Глава 1

иногда казалось, что шоичи в мириадах жизней бьякурана был константой, сингулярностью, первопричиной всего. связь с ним красной нитью проходила сквозь существование бьякурана. шоичи появлялся всегда — пусть даже мельком, пусть даже как второстепенный персонаж или случайный прохожий, воспоминание о котором почему-то плотно заседало в памяти.


каждый раз шоичи привносил в жизнь бьякурана солнечный смех, мягкие прикосновения, долгие споры и осуждающие взгляды в те моменты, когда джессо переходил любые границы.


каждый раз красные нити, переплетающие их судьбы вместе, обрывались одна за другой, оставляя после себя зияющую ониксовую пустоту. все дороги рано или поздно усилиями бьякурана сходились в одной точке — разрушений и всепоглощающего хаоса, из которого по кирпичикам можно было бы сложить идеальный новый мир.


шоичи этого принимать не хотел.


шоичи раз за разом от него отдалялся, замыкался и отворачивался, шоичи погибал от чужих, своих и его собственных рук.


шоичи-музыкант, на жизнь зарабатывающий уличными выступлениями, шоичи-студент, шоичи-инженер, шоичи-предатель, шоичи, предпочевший застрелиться или наглотаться таблеток, шоичи, ликвидированный венками, шоичи, шоичи, шоичи — бьякуран помнил их всех.


бьякуран помнил и шоичи, с которым они стояли плечом к плечу в окружении сплошных развалин — неразбериха битого стекла, покромсанного бетона, мятого металла. бьякуран — с триумфом, беглой улыбкой и безумием в глазах. шоичи — бледный от страха и весь в идеальном белом, с выбивающимися волосами цвета ржавчины и ужасом в глазах-малахитах. он смотрел на бьякурана с откровенным неверием — ведь человек не должен быть способен на подобное всепоглощающее разорение.

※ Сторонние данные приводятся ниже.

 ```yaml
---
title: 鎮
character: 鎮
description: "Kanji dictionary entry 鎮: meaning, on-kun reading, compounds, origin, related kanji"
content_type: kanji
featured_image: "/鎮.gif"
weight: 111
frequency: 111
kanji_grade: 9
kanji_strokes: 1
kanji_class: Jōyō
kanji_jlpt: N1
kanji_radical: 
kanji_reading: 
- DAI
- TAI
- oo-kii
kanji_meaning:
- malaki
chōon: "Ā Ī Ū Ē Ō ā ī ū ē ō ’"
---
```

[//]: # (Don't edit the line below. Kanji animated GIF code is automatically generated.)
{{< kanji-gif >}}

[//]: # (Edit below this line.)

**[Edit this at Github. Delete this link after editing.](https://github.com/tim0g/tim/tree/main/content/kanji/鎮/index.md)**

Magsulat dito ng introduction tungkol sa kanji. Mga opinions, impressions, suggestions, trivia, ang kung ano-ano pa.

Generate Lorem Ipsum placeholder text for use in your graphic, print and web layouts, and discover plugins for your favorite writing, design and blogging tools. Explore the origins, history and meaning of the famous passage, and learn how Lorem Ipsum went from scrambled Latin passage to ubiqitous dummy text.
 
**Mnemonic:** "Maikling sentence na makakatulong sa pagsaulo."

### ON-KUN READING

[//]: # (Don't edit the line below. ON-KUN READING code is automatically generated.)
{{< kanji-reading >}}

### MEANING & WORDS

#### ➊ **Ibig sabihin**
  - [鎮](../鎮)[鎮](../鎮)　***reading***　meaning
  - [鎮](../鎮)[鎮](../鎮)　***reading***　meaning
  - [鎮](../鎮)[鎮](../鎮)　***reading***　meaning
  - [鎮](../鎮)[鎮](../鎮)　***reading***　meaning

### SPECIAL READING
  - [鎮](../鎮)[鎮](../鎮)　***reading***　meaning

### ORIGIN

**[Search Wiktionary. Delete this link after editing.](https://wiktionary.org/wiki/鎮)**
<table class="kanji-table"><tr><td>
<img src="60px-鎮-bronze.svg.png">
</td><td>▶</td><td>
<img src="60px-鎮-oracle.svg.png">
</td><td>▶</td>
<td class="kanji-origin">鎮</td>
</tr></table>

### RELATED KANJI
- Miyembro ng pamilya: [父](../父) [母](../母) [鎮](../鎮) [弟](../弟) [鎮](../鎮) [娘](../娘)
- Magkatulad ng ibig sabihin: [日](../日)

— это… неправильно. так не должно быть, — лепетал он дрожащим голосом, сводя брови к переносице, комкая в кулаках рукава и кусая губы. от шоичи разило едким, будто запах лилий, разочарованием, ядом наполнявшим все его нутро.


бьякурану всегда казалось, что человеческие эмоции — материя тонкая, легко и просто рвущаяся. чувства можно расколоть, как щелкунчик ломает твёрдые орешки. с легкостью разгадывая их и играясь с ними, он составлял из чужих чувств причудливой красоты гербарии. джессо не проникался ими сам, по-эстетски любуясь издалека, на расстоянии. однако сейчас отчаяние шоичи противной горечью отпечатывалось на его собственном языке, портило старательно выверенную до малейшего штриха картину нового мира, словно жирная чернильная клякса.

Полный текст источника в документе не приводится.